She’d also called her mother and told her that she needed to stay in Nantucket for now. Beth had sounded brokenhearted and confused. “But Seth is there,” her mother had said gently. “I suppose I can understand that. You have to be together as a family.”

Addison still wasn’t sure how to explain Seth’s real identity to her mother. That was a problem for another day.

Jack parked the rental car in the elementary lot, and the five of them got out and crunched through the snow.

Addison’s anxiety roiled in her stomach.

Suddenly, something cold and hard hit her in the back, and she whirled around to find Gavin, standing there with a funny grin.

A moment later, another snowball landed on her stomach and splattered.

She gasped with laughter and hurried to make her own snowball.

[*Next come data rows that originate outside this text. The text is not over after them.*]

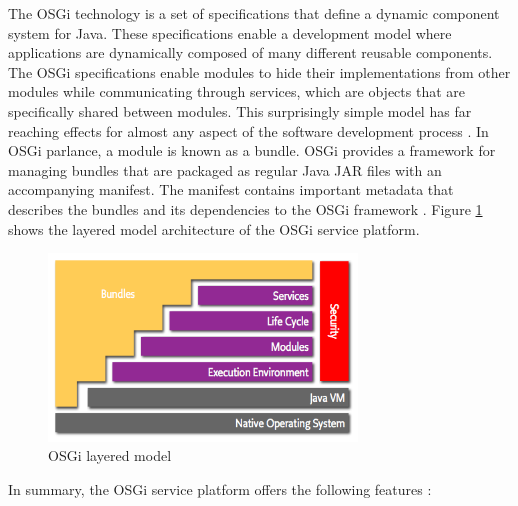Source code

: The \gls{OSGi} technology is a set of specifications that define a dynamic component system for Java. These specifications enable a development model where applications are dynamically composed of many different reusable components. The \gls{OSGi} specifications enable modules to hide their implementations from other modules while communicating through services, which are objects that are specifically shared between modules. This surprisingly simple model has far reaching effects for almost any aspect of the software development process \cite{OSGi}. In OSGi parlance, a module is known as a bundle. OSGi provides a framework for managing bundles that are packaged as regular Java JAR files with an accompanying manifest. The manifest contains important metadata that describes the bundles and its dependencies to the OSGi framework \cite{Knoernschild:2012}. Figure \ref{fig:layering-osgi} shows the layered model architecture of the \gls{OSGi} service platform.

\begin{figure}[H]
\centering
\includegraphics[width=0.73\textwidth]{layering-osgi.png}
\caption{\gls{OSGi} layered model \cite{OSGi}}
\label{fig:layering-osgi}
\end{figure}

\newpage
In summary, the \gls{OSGi} service platform offers the following features \cite{Knoernschild:2012}:

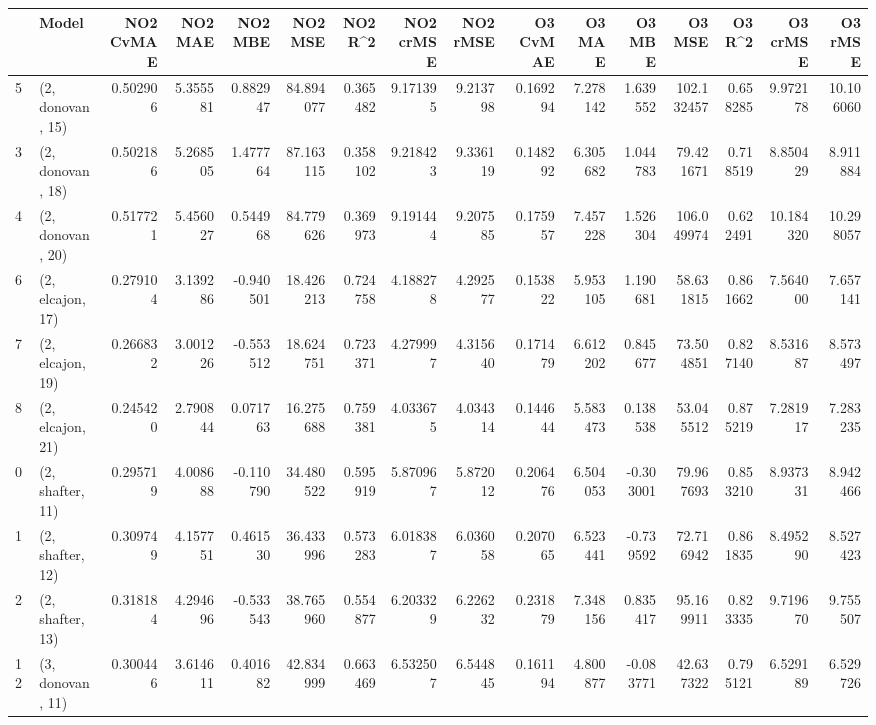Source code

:\begin{tabular}{llrrrrrrrrrrrrrr}
\toprule
{} &             Model &  NO2 CvMAE &   NO2 MAE &   NO2 MBE &    NO2 MSE &   NO2 R\textasciicircum2 &  NO2 crMSE &  NO2 rMSE &  O3 CvMAE &    O3 MAE &    O3 MBE &      O3 MSE &    O3 R\textasciicircum2 &   O3 crMSE &    O3 rMSE \\
\midrule
5  &  (2, donovan, 15) &   0.502906 &  5.355581 &  0.882947 &  84.894077 &  0.365482 &   9.171395 &  9.213798 &  0.169294 &  7.278142 &  1.639552 &  102.132457 &  0.658285 &   9.972178 &  10.106060 \\
3  &  (2, donovan, 18) &   0.502186 &  5.268505 &  1.477764 &  87.163115 &  0.358102 &   9.218423 &  9.336119 &  0.148292 &  6.305682 &  1.044783 &   79.421671 &  0.718519 &   8.850429 &   8.911884 \\
4  &  (2, donovan, 20) &   0.517721 &  5.456027 &  0.544968 &  84.779626 &  0.369973 &   9.191444 &  9.207585 &  0.175957 &  7.457228 &  1.526304 &  106.049974 &  0.622491 &  10.184320 &  10.298057 \\
6  &  (2, elcajon, 17) &   0.279104 &  3.139286 & -0.940501 &  18.426213 &  0.724758 &   4.188278 &  4.292577 &  0.153822 &  5.953105 &  1.190681 &   58.631815 &  0.861662 &   7.564000 &   7.657141 \\
7  &  (2, elcajon, 19) &   0.266832 &  3.001226 & -0.553512 &  18.624751 &  0.723371 &   4.279997 &  4.315640 &  0.171479 &  6.612202 &  0.845677 &   73.504851 &  0.827140 &   8.531687 &   8.573497 \\
8  &  (2, elcajon, 21) &   0.245420 &  2.790844 &  0.071763 &  16.275688 &  0.759381 &   4.033675 &  4.034314 &  0.144644 &  5.583473 &  0.138538 &   53.045512 &  0.875219 &   7.281917 &   7.283235 \\
0  &  (2, shafter, 11) &   0.295719 &  4.008688 & -0.110790 &  34.480522 &  0.595919 &   5.870967 &  5.872012 &  0.206476 &  6.504053 & -0.303001 &   79.967693 &  0.853210 &   8.937331 &   8.942466 \\
1  &  (2, shafter, 12) &   0.309749 &  4.157751 &  0.461530 &  36.433996 &  0.573283 &   6.018387 &  6.036058 &  0.207065 &  6.523441 & -0.739592 &   72.716942 &  0.861835 &   8.495290 &   8.527423 \\
2  &  (2, shafter, 13) &   0.318184 &  4.294696 & -0.533543 &  38.765960 &  0.554877 &   6.203329 &  6.226232 &  0.231879 &  7.348156 &  0.835417 &   95.169911 &  0.823335 &   9.719670 &   9.755507 \\
12 &  (3, donovan, 11) &   0.300446 &  3.614611 &  0.401682 &  42.834999 &  0.663469 &   6.532507 &  6.544845 &  0.161194 &  4.800877 & -0.083771 &   42.637322 &  0.795121 &   6.529189 &   6.529726 \\

\end{tabular}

Jack joined in on the fun, throwing a snowball onto Kennedy’s shoulder and cackling.

By the time the Whitmore-Green family entered the building, they were red-faced and their hair was speckled with snow.

Addison and Jack were introduced first to Kennedy and Penelope’s teacher, followed by Gavin’s.

Both were kind-hearted women in their forties, women who remembered Jack Whitmore from “all those years ago.” They peered at him curiously, as though he’d really come back from the land of the dead.

Addison recognized how strange this was for everyone.

But she hoped they understood how strange it was for her, too. Every day was a learning experience.

Addison and Jack kissed their children goodbye and wished them good luck on their first day.

But before they left each classroom, their children had turned around to join their new classmates, all of whom pestered them for details about Hawaii.

“Do you know how to surf?” One little boy gasped, “Go, Gavin,” as though he were a celebrity.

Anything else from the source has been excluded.